- **WHAT IS EXPECTED**
Would you please return the lines of the entries below starting at the line that has "Laravel solution, perfect" and ending at the line that has "Excellent Laravel/React integration", both included, exactly as they are?

(Dataset records)

----------------------------------------

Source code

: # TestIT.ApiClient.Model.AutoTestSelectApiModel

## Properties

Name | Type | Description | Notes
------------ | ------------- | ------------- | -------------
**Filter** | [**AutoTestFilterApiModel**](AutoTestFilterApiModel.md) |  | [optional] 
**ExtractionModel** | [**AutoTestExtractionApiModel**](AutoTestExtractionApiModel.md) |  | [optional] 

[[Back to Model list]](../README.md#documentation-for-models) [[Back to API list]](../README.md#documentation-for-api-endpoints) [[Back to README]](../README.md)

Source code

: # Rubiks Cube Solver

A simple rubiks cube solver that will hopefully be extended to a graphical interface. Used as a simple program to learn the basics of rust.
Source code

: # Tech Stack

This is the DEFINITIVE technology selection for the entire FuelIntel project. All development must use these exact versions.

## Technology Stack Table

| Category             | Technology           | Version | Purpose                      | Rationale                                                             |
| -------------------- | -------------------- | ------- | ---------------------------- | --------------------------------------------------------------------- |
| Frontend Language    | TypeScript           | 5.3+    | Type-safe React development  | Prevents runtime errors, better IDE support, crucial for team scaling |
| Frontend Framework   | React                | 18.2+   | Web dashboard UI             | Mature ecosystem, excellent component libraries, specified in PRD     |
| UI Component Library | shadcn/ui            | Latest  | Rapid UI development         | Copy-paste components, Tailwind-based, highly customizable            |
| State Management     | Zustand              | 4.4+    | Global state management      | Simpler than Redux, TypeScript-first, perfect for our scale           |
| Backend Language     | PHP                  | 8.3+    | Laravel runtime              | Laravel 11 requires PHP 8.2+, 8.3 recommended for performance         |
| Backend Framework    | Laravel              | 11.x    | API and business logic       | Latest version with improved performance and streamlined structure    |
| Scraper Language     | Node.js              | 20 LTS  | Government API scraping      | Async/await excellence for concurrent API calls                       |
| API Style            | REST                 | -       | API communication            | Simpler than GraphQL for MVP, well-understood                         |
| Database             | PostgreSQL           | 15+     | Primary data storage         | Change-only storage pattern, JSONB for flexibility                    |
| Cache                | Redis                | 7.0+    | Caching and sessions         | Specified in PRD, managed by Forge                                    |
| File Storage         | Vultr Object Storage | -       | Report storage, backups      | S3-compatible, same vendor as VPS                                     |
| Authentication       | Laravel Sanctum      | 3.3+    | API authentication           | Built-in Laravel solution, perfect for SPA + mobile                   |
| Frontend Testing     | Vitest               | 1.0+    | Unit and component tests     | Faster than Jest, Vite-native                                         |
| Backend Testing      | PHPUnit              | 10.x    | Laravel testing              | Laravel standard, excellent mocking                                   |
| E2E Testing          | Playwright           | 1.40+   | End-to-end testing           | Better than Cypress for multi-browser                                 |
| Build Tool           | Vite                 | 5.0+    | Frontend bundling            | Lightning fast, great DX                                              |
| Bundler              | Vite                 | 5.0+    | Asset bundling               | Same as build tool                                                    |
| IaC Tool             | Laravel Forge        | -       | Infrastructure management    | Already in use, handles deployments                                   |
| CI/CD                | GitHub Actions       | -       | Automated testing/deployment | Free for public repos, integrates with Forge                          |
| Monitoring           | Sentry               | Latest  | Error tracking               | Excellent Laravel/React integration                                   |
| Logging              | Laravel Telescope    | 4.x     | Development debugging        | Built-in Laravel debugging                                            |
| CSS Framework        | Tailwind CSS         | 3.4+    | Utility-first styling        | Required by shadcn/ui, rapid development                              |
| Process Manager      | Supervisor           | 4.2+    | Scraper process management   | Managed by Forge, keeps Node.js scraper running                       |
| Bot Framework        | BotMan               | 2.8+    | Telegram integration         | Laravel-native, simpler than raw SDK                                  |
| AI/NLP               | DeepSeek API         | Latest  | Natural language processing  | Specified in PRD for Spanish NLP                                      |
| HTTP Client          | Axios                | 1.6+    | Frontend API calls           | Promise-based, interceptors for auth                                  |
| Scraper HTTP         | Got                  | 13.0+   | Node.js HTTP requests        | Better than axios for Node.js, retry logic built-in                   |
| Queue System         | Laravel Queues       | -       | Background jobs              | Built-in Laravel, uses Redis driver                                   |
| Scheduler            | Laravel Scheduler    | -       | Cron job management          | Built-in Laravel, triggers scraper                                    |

----------------------------------------

- **YOUR SOLUTION**
| Authentication       | Laravel Sanctum      | 3.3+    | API authentication           | Built-in Laravel solution, perfect for SPA + mobile                   |
| Frontend Testing     | Vitest               | 1.0+    | Unit and component tests     | Faster than Jest, Vite-native                                         |
| Backend Testing      | PHPUnit              | 10.x    | Laravel testing              | Laravel standard, excellent mocking                                   |
| E2E Testing          | Playwright           | 1.40+   | End-to-end testing           | Better than Cypress for multi-browser                                 |
| Build Tool           | Vite                 | 5.0+    | Frontend bundling            | Lightning fast, great DX                                              |
| Bundler              | Vite                 | 5.0+    | Asset bundling               | Same as build tool                                                    |
| IaC Tool             | Laravel Forge        | -       | Infrastructure management    | Already in use, handles deployments                                   |
| CI/CD                | GitHub Actions       | -       | Automated testing/deployment | Free for public repos, integrates with Forge                          |
| Monitoring           | Sentry               | Latest  | Error tracking               | Excellent Laravel/React integration                                   |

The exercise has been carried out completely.